[Collection entries]
########################################

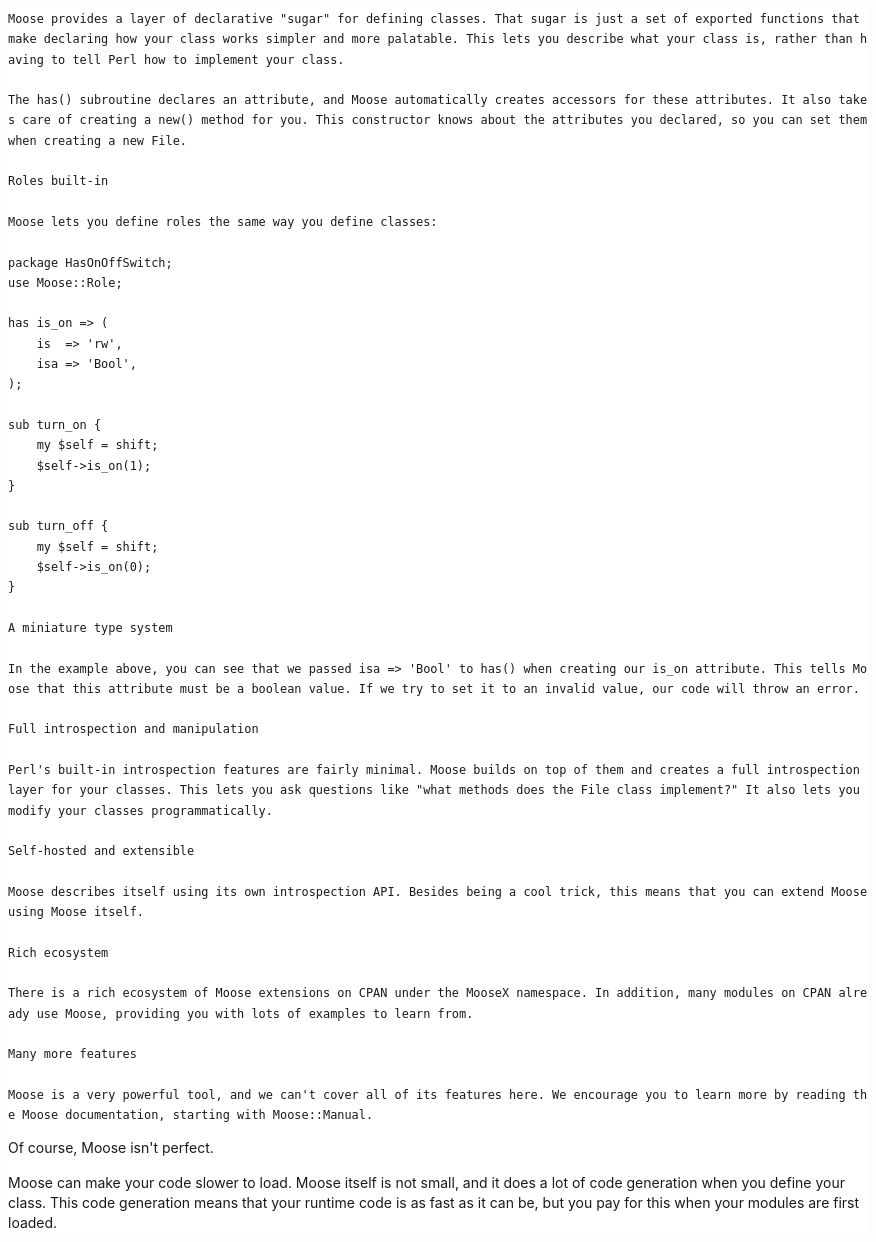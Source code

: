     Moose provides a layer of declarative "sugar" for defining classes. That sugar is just a set of exported functions that make declaring how your class works simpler and more palatable. This lets you describe what your class is, rather than having to tell Perl how to implement your class.

    The has() subroutine declares an attribute, and Moose automatically creates accessors for these attributes. It also takes care of creating a new() method for you. This constructor knows about the attributes you declared, so you can set them when creating a new File.

    Roles built-in

    Moose lets you define roles the same way you define classes:

    package HasOnOffSwitch;
    use Moose::Role;

    has is_on => (
        is  => 'rw',
        isa => 'Bool',
    );

    sub turn_on {
        my $self = shift;
        $self->is_on(1);
    }

    sub turn_off {
        my $self = shift;
        $self->is_on(0);
    }

    A miniature type system

    In the example above, you can see that we passed isa => 'Bool' to has() when creating our is_on attribute. This tells Moose that this attribute must be a boolean value. If we try to set it to an invalid value, our code will throw an error.

    Full introspection and manipulation

    Perl's built-in introspection features are fairly minimal. Moose builds on top of them and creates a full introspection layer for your classes. This lets you ask questions like "what methods does the File class implement?" It also lets you modify your classes programmatically.

    Self-hosted and extensible

    Moose describes itself using its own introspection API. Besides being a cool trick, this means that you can extend Moose using Moose itself.

    Rich ecosystem

    There is a rich ecosystem of Moose extensions on CPAN under the MooseX namespace. In addition, many modules on CPAN already use Moose, providing you with lots of examples to learn from.

    Many more features

    Moose is a very powerful tool, and we can't cover all of its features here. We encourage you to learn more by reading the Moose documentation, starting with Moose::Manual.

Of course, Moose isn't perfect.

Moose can make your code slower to load. Moose itself is not small, and it does a lot of code generation when you define your class. This code generation means that your runtime code is as fast as it can be, but you pay for this when your modules are first loaded.

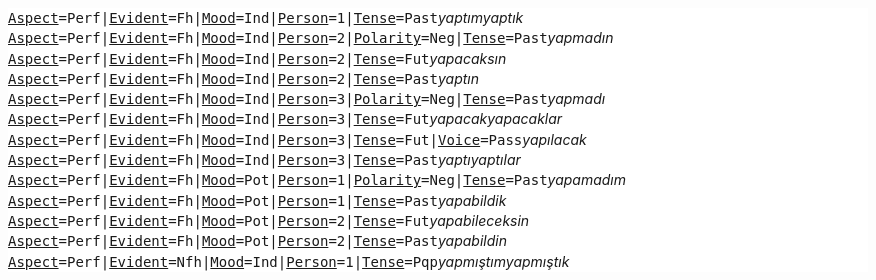   <tr><td><tt><tt><a href="qtd_sagt-feat-Aspect.html">Aspect</a></tt><tt>=Perf</tt>|<tt><a href="qtd_sagt-feat-Evident.html">Evident</a></tt><tt>=Fh</tt>|<tt><a href="qtd_sagt-feat-Mood.html">Mood</a></tt><tt>=Ind</tt>|<tt><a href="qtd_sagt-feat-Person.html">Person</a></tt><tt>=1</tt>|<tt><a href="qtd_sagt-feat-Tense.html">Tense</a></tt><tt>=Past</tt></tt></td><td><em>yaptım</em></td><td><em>yaptık</em></td></tr>
  <tr><td><tt><tt><a href="qtd_sagt-feat-Aspect.html">Aspect</a></tt><tt>=Perf</tt>|<tt><a href="qtd_sagt-feat-Evident.html">Evident</a></tt><tt>=Fh</tt>|<tt><a href="qtd_sagt-feat-Mood.html">Mood</a></tt><tt>=Ind</tt>|<tt><a href="qtd_sagt-feat-Person.html">Person</a></tt><tt>=2</tt>|<tt><a href="qtd_sagt-feat-Polarity.html">Polarity</a></tt><tt>=Neg</tt>|<tt><a href="qtd_sagt-feat-Tense.html">Tense</a></tt><tt>=Past</tt></tt></td><td><em>yapmadın</em></td><td></td></tr>
  <tr><td><tt><tt><a href="qtd_sagt-feat-Aspect.html">Aspect</a></tt><tt>=Perf</tt>|<tt><a href="qtd_sagt-feat-Evident.html">Evident</a></tt><tt>=Fh</tt>|<tt><a href="qtd_sagt-feat-Mood.html">Mood</a></tt><tt>=Ind</tt>|<tt><a href="qtd_sagt-feat-Person.html">Person</a></tt><tt>=2</tt>|<tt><a href="qtd_sagt-feat-Tense.html">Tense</a></tt><tt>=Fut</tt></tt></td><td><em>yapacaksın</em></td><td></td></tr>
  <tr><td><tt><tt><a href="qtd_sagt-feat-Aspect.html">Aspect</a></tt><tt>=Perf</tt>|<tt><a href="qtd_sagt-feat-Evident.html">Evident</a></tt><tt>=Fh</tt>|<tt><a href="qtd_sagt-feat-Mood.html">Mood</a></tt><tt>=Ind</tt>|<tt><a href="qtd_sagt-feat-Person.html">Person</a></tt><tt>=2</tt>|<tt><a href="qtd_sagt-feat-Tense.html">Tense</a></tt><tt>=Past</tt></tt></td><td><em>yaptın</em></td><td></td></tr>
  <tr><td><tt><tt><a href="qtd_sagt-feat-Aspect.html">Aspect</a></tt><tt>=Perf</tt>|<tt><a href="qtd_sagt-feat-Evident.html">Evident</a></tt><tt>=Fh</tt>|<tt><a href="qtd_sagt-feat-Mood.html">Mood</a></tt><tt>=Ind</tt>|<tt><a href="qtd_sagt-feat-Person.html">Person</a></tt><tt>=3</tt>|<tt><a href="qtd_sagt-feat-Polarity.html">Polarity</a></tt><tt>=Neg</tt>|<tt><a href="qtd_sagt-feat-Tense.html">Tense</a></tt><tt>=Past</tt></tt></td><td><em>yapmadı</em></td><td></td></tr>
  <tr><td><tt><tt><a href="qtd_sagt-feat-Aspect.html">Aspect</a></tt><tt>=Perf</tt>|<tt><a href="qtd_sagt-feat-Evident.html">Evident</a></tt><tt>=Fh</tt>|<tt><a href="qtd_sagt-feat-Mood.html">Mood</a></tt><tt>=Ind</tt>|<tt><a href="qtd_sagt-feat-Person.html">Person</a></tt><tt>=3</tt>|<tt><a href="qtd_sagt-feat-Tense.html">Tense</a></tt><tt>=Fut</tt></tt></td><td><em>yapacak</em></td><td><em>yapacaklar</em></td></tr>
  <tr><td><tt><tt><a href="qtd_sagt-feat-Aspect.html">Aspect</a></tt><tt>=Perf</tt>|<tt><a href="qtd_sagt-feat-Evident.html">Evident</a></tt><tt>=Fh</tt>|<tt><a href="qtd_sagt-feat-Mood.html">Mood</a></tt><tt>=Ind</tt>|<tt><a href="qtd_sagt-feat-Person.html">Person</a></tt><tt>=3</tt>|<tt><a href="qtd_sagt-feat-Tense.html">Tense</a></tt><tt>=Fut</tt>|<tt><a href="qtd_sagt-feat-Voice.html">Voice</a></tt><tt>=Pass</tt></tt></td><td><em>yapılacak</em></td><td></td></tr>
  <tr><td><tt><tt><a href="qtd_sagt-feat-Aspect.html">Aspect</a></tt><tt>=Perf</tt>|<tt><a href="qtd_sagt-feat-Evident.html">Evident</a></tt><tt>=Fh</tt>|<tt><a href="qtd_sagt-feat-Mood.html">Mood</a></tt><tt>=Ind</tt>|<tt><a href="qtd_sagt-feat-Person.html">Person</a></tt><tt>=3</tt>|<tt><a href="qtd_sagt-feat-Tense.html">Tense</a></tt><tt>=Past</tt></tt></td><td><em>yaptı</em></td><td><em>yaptılar</em></td></tr>
  <tr><td><tt><tt><a href="qtd_sagt-feat-Aspect.html">Aspect</a></tt><tt>=Perf</tt>|<tt><a href="qtd_sagt-feat-Evident.html">Evident</a></tt><tt>=Fh</tt>|<tt><a href="qtd_sagt-feat-Mood.html">Mood</a></tt><tt>=Pot</tt>|<tt><a href="qtd_sagt-feat-Person.html">Person</a></tt><tt>=1</tt>|<tt><a href="qtd_sagt-feat-Polarity.html">Polarity</a></tt><tt>=Neg</tt>|<tt><a href="qtd_sagt-feat-Tense.html">Tense</a></tt><tt>=Past</tt></tt></td><td><em>yapamadım</em></td><td></td></tr>
  <tr><td><tt><tt><a href="qtd_sagt-feat-Aspect.html">Aspect</a></tt><tt>=Perf</tt>|<tt><a href="qtd_sagt-feat-Evident.html">Evident</a></tt><tt>=Fh</tt>|<tt><a href="qtd_sagt-feat-Mood.html">Mood</a></tt><tt>=Pot</tt>|<tt><a href="qtd_sagt-feat-Person.html">Person</a></tt><tt>=1</tt>|<tt><a href="qtd_sagt-feat-Tense.html">Tense</a></tt><tt>=Past</tt></tt></td><td></td><td><em>yapabildik</em></td></tr>
  <tr><td><tt><tt><a href="qtd_sagt-feat-Aspect.html">Aspect</a></tt><tt>=Perf</tt>|<tt><a href="qtd_sagt-feat-Evident.html">Evident</a></tt><tt>=Fh</tt>|<tt><a href="qtd_sagt-feat-Mood.html">Mood</a></tt><tt>=Pot</tt>|<tt><a href="qtd_sagt-feat-Person.html">Person</a></tt><tt>=2</tt>|<tt><a href="qtd_sagt-feat-Tense.html">Tense</a></tt><tt>=Fut</tt></tt></td><td><em>yapabileceksin</em></td><td></td></tr>
  <tr><td><tt><tt><a href="qtd_sagt-feat-Aspect.html">Aspect</a></tt><tt>=Perf</tt>|<tt><a href="qtd_sagt-feat-Evident.html">Evident</a></tt><tt>=Fh</tt>|<tt><a href="qtd_sagt-feat-Mood.html">Mood</a></tt><tt>=Pot</tt>|<tt><a href="qtd_sagt-feat-Person.html">Person</a></tt><tt>=2</tt>|<tt><a href="qtd_sagt-feat-Tense.html">Tense</a></tt><tt>=Past</tt></tt></td><td><em>yapabildin</em></td><td></td></tr>
  <tr><td><tt><tt><a href="qtd_sagt-feat-Aspect.html">Aspect</a></tt><tt>=Perf</tt>|<tt><a href="qtd_sagt-feat-Evident.html">Evident</a></tt><tt>=Nfh</tt>|<tt><a href="qtd_sagt-feat-Mood.html">Mood</a></tt><tt>=Ind</tt>|<tt><a href="qtd_sagt-feat-Person.html">Person</a></tt><tt>=1</tt>|<tt><a href="qtd_sagt-feat-Tense.html">Tense</a></tt><tt>=Pqp</tt></tt></td><td><em>yapmıştım</em></td><td><em>yapmıştık</em></td></tr>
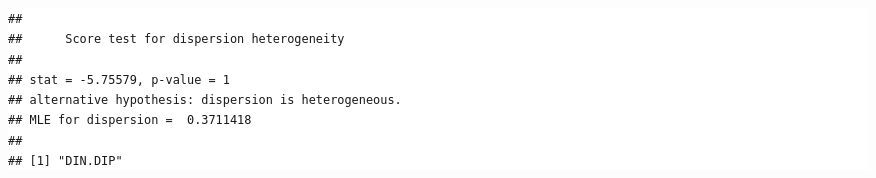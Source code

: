     ## 
    ##      Score test for dispersion heterogeneity
    ## 
    ## stat = -5.75579, p-value = 1
    ## alternative hypothesis: dispersion is heterogeneous. 
    ## MLE for dispersion =  0.3711418 
    ## 
    ## [1] "DIN.DIP"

########################################

_WHAT TO WORK ON_
Within the records, filter for lines that contain the word "value" and show each one.

_EXPECTED ANSWER_
    In the example above, you can see that we passed isa => 'Bool' to has() when creating our is_on attribute. This tells Moose that this attribute must be a boolean value. If we try to set it to an invalid value, our code will throw an error.
    ## stat = -5.75579, p-value = 1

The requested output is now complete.